#### [DIRECTIONS]
Give back all of the records underneath exactly, with no omissions.

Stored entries
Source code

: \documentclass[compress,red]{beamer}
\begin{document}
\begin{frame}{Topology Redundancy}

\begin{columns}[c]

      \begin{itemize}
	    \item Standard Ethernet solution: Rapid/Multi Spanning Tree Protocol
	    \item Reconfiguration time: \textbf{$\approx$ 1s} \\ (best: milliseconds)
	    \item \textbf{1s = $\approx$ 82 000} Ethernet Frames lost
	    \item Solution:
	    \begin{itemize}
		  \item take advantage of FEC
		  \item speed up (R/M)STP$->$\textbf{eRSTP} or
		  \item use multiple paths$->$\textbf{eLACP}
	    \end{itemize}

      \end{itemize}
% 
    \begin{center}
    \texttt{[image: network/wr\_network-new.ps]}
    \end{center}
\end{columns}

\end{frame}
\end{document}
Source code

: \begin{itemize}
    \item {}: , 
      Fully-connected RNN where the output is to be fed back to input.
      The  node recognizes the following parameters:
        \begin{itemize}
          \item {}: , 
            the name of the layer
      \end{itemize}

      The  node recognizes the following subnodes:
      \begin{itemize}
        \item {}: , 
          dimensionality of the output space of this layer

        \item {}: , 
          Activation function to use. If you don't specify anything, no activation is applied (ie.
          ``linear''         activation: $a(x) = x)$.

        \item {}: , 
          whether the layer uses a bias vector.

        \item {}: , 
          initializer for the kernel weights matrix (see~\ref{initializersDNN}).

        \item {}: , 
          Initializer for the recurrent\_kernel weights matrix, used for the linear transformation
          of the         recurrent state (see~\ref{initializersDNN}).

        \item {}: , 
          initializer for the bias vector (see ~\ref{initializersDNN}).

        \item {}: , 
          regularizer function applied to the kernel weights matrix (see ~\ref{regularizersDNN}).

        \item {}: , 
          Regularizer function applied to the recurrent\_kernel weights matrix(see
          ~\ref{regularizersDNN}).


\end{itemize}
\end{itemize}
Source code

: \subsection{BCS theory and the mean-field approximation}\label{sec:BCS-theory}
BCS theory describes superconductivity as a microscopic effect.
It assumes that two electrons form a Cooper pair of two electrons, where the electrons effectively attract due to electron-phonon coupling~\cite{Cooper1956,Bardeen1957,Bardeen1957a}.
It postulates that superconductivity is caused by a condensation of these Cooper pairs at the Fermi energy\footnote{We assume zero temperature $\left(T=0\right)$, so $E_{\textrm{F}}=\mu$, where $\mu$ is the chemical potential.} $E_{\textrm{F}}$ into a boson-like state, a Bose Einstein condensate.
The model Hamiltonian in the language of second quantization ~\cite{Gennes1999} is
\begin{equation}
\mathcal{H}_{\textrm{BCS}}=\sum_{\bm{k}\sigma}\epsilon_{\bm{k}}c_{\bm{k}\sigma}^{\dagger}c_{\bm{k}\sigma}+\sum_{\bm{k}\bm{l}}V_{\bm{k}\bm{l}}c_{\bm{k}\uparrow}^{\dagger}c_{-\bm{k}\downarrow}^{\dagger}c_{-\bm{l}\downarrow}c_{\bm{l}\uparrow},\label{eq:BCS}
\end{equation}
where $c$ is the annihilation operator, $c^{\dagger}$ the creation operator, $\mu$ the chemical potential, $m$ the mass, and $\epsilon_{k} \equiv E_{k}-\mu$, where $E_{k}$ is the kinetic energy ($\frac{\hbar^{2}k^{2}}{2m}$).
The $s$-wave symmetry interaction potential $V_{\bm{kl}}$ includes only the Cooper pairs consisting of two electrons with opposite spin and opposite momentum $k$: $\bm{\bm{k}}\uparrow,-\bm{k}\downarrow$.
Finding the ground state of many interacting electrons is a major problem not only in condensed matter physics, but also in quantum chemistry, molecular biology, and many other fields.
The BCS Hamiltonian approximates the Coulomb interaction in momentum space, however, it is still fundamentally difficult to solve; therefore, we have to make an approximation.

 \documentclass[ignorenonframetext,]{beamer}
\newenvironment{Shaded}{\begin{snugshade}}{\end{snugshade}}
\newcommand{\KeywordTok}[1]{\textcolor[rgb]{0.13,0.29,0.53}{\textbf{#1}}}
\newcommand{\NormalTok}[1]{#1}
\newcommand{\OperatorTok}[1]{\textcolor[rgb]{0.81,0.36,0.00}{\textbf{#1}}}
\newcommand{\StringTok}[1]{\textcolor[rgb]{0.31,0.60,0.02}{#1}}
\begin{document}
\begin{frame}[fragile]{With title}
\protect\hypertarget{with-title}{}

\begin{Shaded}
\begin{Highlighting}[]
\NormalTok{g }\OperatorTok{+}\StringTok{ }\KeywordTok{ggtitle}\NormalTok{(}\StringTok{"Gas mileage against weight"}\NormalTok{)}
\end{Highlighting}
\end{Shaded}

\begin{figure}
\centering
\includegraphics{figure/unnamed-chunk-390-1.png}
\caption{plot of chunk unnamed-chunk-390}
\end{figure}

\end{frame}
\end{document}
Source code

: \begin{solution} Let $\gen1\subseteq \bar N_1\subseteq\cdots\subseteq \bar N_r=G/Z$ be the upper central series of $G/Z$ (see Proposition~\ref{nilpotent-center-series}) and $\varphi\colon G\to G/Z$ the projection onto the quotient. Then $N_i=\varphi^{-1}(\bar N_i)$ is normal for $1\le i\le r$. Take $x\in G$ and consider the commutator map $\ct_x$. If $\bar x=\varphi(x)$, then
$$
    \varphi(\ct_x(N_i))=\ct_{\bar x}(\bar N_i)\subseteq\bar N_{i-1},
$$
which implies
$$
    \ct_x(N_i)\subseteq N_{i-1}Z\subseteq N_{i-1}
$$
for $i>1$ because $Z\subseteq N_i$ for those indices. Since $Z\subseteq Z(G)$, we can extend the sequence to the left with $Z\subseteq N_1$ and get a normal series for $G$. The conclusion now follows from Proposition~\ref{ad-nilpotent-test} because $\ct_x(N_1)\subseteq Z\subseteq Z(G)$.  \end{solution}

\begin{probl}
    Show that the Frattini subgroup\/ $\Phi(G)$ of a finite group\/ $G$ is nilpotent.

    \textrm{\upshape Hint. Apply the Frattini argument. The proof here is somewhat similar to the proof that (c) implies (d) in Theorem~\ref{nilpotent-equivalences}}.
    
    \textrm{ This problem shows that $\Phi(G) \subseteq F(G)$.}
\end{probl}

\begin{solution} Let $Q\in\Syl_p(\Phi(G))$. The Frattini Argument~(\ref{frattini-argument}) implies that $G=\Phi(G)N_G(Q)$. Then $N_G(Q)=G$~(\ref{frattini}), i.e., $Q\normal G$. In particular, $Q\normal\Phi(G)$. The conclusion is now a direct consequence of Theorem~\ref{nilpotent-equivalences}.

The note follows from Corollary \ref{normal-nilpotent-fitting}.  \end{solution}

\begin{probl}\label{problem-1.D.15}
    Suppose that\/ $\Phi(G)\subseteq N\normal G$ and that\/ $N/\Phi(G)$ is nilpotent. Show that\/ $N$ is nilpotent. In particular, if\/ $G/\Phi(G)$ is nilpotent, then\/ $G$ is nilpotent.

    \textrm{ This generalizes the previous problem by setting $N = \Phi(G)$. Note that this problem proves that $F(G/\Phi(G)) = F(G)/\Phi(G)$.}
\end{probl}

#### [FINAL ANSWER]
Source code

: \documentclass[compress,red]{beamer}
\begin{document}
\begin{frame}{Topology Redundancy}

\begin{columns}[c]

      \begin{itemize}
	    \item Standard Ethernet solution: Rapid/Multi Spanning Tree Protocol
	    \item Reconfiguration time: \textbf{$\approx$ 1s} \\ (best: milliseconds)
	    \item \textbf{1s = $\approx$ 82 000} Ethernet Frames lost
	    \item Solution:
	    \begin{itemize}
		  \item take advantage of FEC
		  \item speed up (R/M)STP$->$\textbf{eRSTP} or
		  \item use multiple paths$->$\textbf{eLACP}
	    \end{itemize}

      \end{itemize}
% 
    \begin{center}
    \texttt{[image: network/wr\_network-new.ps]}
    \end{center}
\end{columns}

\end{frame}
\end{document}
Source code

: \begin{itemize}
    \item {}: , 
      Fully-connected RNN where the output is to be fed back to input.
      The  node recognizes the following parameters:
        \begin{itemize}
          \item {}: , 
            the name of the layer
      \end{itemize}

      The  node recognizes the following subnodes:
      \begin{itemize}
        \item {}: , 
          dimensionality of the output space of this layer

        \item {}: , 
          Activation function to use. If you don't specify anything, no activation is applied (ie.
          ``linear''         activation: $a(x) = x)$.

        \item {}: , 
          whether the layer uses a bias vector.

        \item {}: , 
          initializer for the kernel weights matrix (see~\ref{initializersDNN}).

        \item {}: , 
          Initializer for the recurrent\_kernel weights matrix, used for the linear transformation
          of the         recurrent state (see~\ref{initializersDNN}).

        \item {}: , 
          initializer for the bias vector (see ~\ref{initializersDNN}).

        \item {}: , 
          regularizer function applied to the kernel weights matrix (see ~\ref{regularizersDNN}).

        \item {}: , 
          Regularizer function applied to the recurrent\_kernel weights matrix(see
          ~\ref{regularizersDNN}).


\end{itemize}
\end{itemize}
Source code

: \subsection{BCS theory and the mean-field approximation}\label{sec:BCS-theory}
BCS theory describes superconductivity as a microscopic effect.
It assumes that two electrons form a Cooper pair of two electrons, where the electrons effectively attract due to electron-phonon coupling~\cite{Cooper1956,Bardeen1957,Bardeen1957a}.
It postulates that superconductivity is caused by a condensation of these Cooper pairs at the Fermi energy\footnote{We assume zero temperature $\left(T=0\right)$, so $E_{\textrm{F}}=\mu$, where $\mu$ is the chemical potential.} $E_{\textrm{F}}$ into a boson-like state, a Bose Einstein condensate.
The model Hamiltonian in the language of second quantization ~\cite{Gennes1999} is
\begin{equation}
\mathcal{H}_{\textrm{BCS}}=\sum_{\bm{k}\sigma}\epsilon_{\bm{k}}c_{\bm{k}\sigma}^{\dagger}c_{\bm{k}\sigma}+\sum_{\bm{k}\bm{l}}V_{\bm{k}\bm{l}}c_{\bm{k}\uparrow}^{\dagger}c_{-\bm{k}\downarrow}^{\dagger}c_{-\bm{l}\downarrow}c_{\bm{l}\uparrow},\label{eq:BCS}
\end{equation}
where $c$ is the annihilation operator, $c^{\dagger}$ the creation operator, $\mu$ the chemical potential, $m$ the mass, and $\epsilon_{k} \equiv E_{k}-\mu$, where $E_{k}$ is the kinetic energy ($\frac{\hbar^{2}k^{2}}{2m}$).
The $s$-wave symmetry interaction potential $V_{\bm{kl}}$ includes only the Cooper pairs consisting of two electrons with opposite spin and opposite momentum $k$: $\bm{\bm{k}}\uparrow,-\bm{k}\downarrow$.
Finding the ground state of many interacting electrons is a major problem not only in condensed matter physics, but also in quantum chemistry, molecular biology, and many other fields.
The BCS Hamiltonian approximates the Coulomb interaction in momentum space, however, it is still fundamentally difficult to solve; therefore, we have to make an approximation.

 \documentclass[ignorenonframetext,]{beamer}
\newenvironment{Shaded}{\begin{snugshade}}{\end{snugshade}}
\newcommand{\KeywordTok}[1]{\textcolor[rgb]{0.13,0.29,0.53}{\textbf{#1}}}
\newcommand{\NormalTok}[1]{#1}
\newcommand{\OperatorTok}[1]{\textcolor[rgb]{0.81,0.36,0.00}{\textbf{#1}}}
\newcommand{\StringTok}[1]{\textcolor[rgb]{0.31,0.60,0.02}{#1}}
\begin{document}
\begin{frame}[fragile]{With title}
\protect\hypertarget{with-title}{}

\begin{Shaded}
\begin{Highlighting}[]
\NormalTok{g }\OperatorTok{+}\StringTok{ }\KeywordTok{ggtitle}\NormalTok{(}\StringTok{"Gas mileage against weight"}\NormalTok{)}
\end{Highlighting}
\end{Shaded}

\begin{figure}
\centering
\includegraphics{figure/unnamed-chunk-390-1.png}
\caption{plot of chunk unnamed-chunk-390}
\end{figure}

\end{frame}
\end{document}
Source code

: \begin{solution} Let $\gen1\subseteq \bar N_1\subseteq\cdots\subseteq \bar N_r=G/Z$ be the upper central series of $G/Z$ (see Proposition~\ref{nilpotent-center-series}) and $\varphi\colon G\to G/Z$ the projection onto the quotient. Then $N_i=\varphi^{-1}(\bar N_i)$ is normal for $1\le i\le r$. Take $x\in G$ and consider the commutator map $\ct_x$. If $\bar x=\varphi(x)$, then
$$
    \varphi(\ct_x(N_i))=\ct_{\bar x}(\bar N_i)\subseteq\bar N_{i-1},
$$
which implies
$$
    \ct_x(N_i)\subseteq N_{i-1}Z\subseteq N_{i-1}
$$
for $i>1$ because $Z\subseteq N_i$ for those indices. Since $Z\subseteq Z(G)$, we can extend the sequence to the left with $Z\subseteq N_1$ and get a normal series for $G$. The conclusion now follows from Proposition~\ref{ad-nilpotent-test} because $\ct_x(N_1)\subseteq Z\subseteq Z(G)$.  \end{solution}

\begin{probl}
    Show that the Frattini subgroup\/ $\Phi(G)$ of a finite group\/ $G$ is nilpotent.

    \textrm{\upshape Hint. Apply the Frattini argument. The proof here is somewhat similar to the proof that (c) implies (d) in Theorem~\ref{nilpotent-equivalences}}.
    
    \textrm{ This problem shows that $\Phi(G) \subseteq F(G)$.}
\end{probl}

\begin{solution} Let $Q\in\Syl_p(\Phi(G))$. The Frattini Argument~(\ref{frattini-argument}) implies that $G=\Phi(G)N_G(Q)$. Then $N_G(Q)=G$~(\ref{frattini}), i.e., $Q\normal G$. In particular, $Q\normal\Phi(G)$. The conclusion is now a direct consequence of Theorem~\ref{nilpotent-equivalences}.

The note follows from Corollary \ref{normal-nilpotent-fitting}.  \end{solution}

\begin{probl}\label{problem-1.D.15}
    Suppose that\/ $\Phi(G)\subseteq N\normal G$ and that\/ $N/\Phi(G)$ is nilpotent. Show that\/ $N$ is nilpotent. In particular, if\/ $G/\Phi(G)$ is nilpotent, then\/ $G$ is nilpotent.

    \textrm{ This generalizes the previous problem by setting $N = \Phi(G)$. Note that this problem proves that $F(G/\Phi(G)) = F(G)/\Phi(G)$.}
\end{probl}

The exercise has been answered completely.